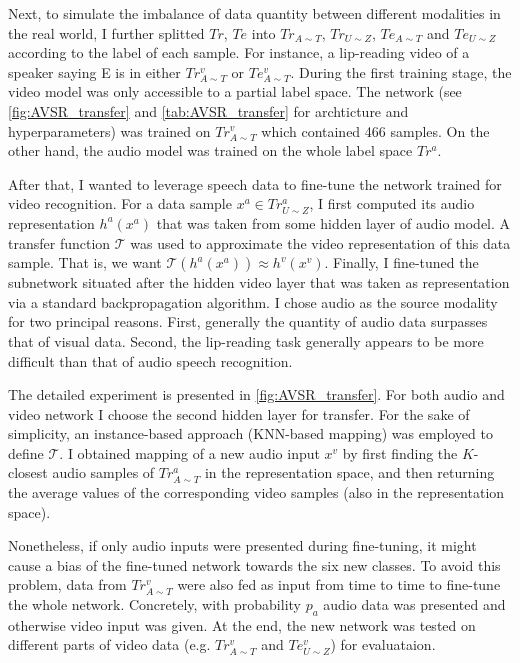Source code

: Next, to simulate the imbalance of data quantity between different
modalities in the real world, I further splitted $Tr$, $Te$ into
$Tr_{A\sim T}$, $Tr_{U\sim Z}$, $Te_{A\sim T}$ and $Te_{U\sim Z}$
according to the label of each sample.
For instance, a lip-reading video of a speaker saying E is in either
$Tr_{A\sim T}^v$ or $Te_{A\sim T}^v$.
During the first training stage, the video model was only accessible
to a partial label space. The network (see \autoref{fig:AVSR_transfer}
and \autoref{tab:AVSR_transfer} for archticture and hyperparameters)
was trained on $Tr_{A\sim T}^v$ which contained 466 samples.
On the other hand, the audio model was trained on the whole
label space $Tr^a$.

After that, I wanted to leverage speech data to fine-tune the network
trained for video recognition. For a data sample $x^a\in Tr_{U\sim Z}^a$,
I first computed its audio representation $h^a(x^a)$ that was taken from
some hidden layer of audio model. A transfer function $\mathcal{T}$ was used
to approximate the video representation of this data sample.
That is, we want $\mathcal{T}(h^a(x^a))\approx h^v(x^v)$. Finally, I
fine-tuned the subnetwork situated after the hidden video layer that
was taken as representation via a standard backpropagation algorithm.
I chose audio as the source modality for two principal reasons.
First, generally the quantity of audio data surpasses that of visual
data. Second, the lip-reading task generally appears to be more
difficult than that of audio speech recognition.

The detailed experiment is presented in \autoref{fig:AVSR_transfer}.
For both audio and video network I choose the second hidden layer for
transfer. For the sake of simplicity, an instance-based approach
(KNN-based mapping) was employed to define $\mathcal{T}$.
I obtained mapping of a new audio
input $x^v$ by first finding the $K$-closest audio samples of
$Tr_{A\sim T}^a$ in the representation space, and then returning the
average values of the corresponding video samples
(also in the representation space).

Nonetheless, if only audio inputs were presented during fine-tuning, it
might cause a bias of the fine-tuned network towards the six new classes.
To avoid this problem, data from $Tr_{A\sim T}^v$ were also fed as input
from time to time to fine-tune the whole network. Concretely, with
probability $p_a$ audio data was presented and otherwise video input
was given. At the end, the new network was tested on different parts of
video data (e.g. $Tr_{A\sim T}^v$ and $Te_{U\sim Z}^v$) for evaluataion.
━━━━━━━━━━━━━━━━
◆ WHAT YOU SHOULD DO
Please return the lines above that run from the line containing "trained for video" to the line containing "to approximate the", inclusive, exactly and with no other lines.

◆ EXERCISE ANSWER
trained for video recognition. For a data sample $x^a\in Tr_{U\sim Z}^a$,
I first computed its audio representation $h^a(x^a)$ that was taken from
some hidden layer of audio model. A transfer function $\mathcal{T}$ was used
to approximate the video representation of this data sample.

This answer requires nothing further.